Task description -
Where in the entries below does "training" appear? Copy every line that has it.

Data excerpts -
· · ·

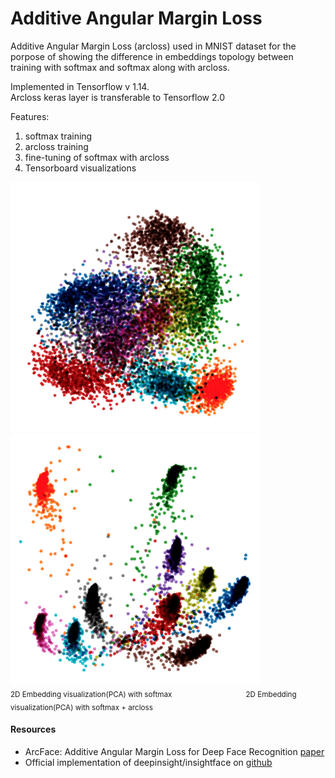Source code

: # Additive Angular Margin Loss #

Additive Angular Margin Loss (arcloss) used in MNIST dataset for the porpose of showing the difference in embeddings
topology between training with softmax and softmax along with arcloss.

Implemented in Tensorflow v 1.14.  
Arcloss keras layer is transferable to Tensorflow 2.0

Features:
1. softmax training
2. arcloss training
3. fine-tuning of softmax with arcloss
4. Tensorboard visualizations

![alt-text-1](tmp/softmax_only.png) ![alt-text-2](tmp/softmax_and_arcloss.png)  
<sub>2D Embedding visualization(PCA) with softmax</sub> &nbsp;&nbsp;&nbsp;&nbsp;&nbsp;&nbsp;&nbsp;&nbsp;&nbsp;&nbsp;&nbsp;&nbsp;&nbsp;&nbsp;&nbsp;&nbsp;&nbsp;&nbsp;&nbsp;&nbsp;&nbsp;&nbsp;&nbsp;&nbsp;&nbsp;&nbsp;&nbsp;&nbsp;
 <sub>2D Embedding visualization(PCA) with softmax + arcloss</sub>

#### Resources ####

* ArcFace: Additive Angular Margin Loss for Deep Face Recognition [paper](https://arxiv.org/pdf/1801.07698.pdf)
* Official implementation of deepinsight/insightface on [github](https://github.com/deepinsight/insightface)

· · ·

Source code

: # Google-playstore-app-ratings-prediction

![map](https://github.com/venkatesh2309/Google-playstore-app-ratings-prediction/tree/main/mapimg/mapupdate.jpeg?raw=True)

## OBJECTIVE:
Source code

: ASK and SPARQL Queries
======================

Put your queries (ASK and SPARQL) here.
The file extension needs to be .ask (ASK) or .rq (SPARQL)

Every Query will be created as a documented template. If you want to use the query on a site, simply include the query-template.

· · ·

Answer space -
topology between training with softmax and softmax along with arcloss.
1. softmax training
2. arcloss training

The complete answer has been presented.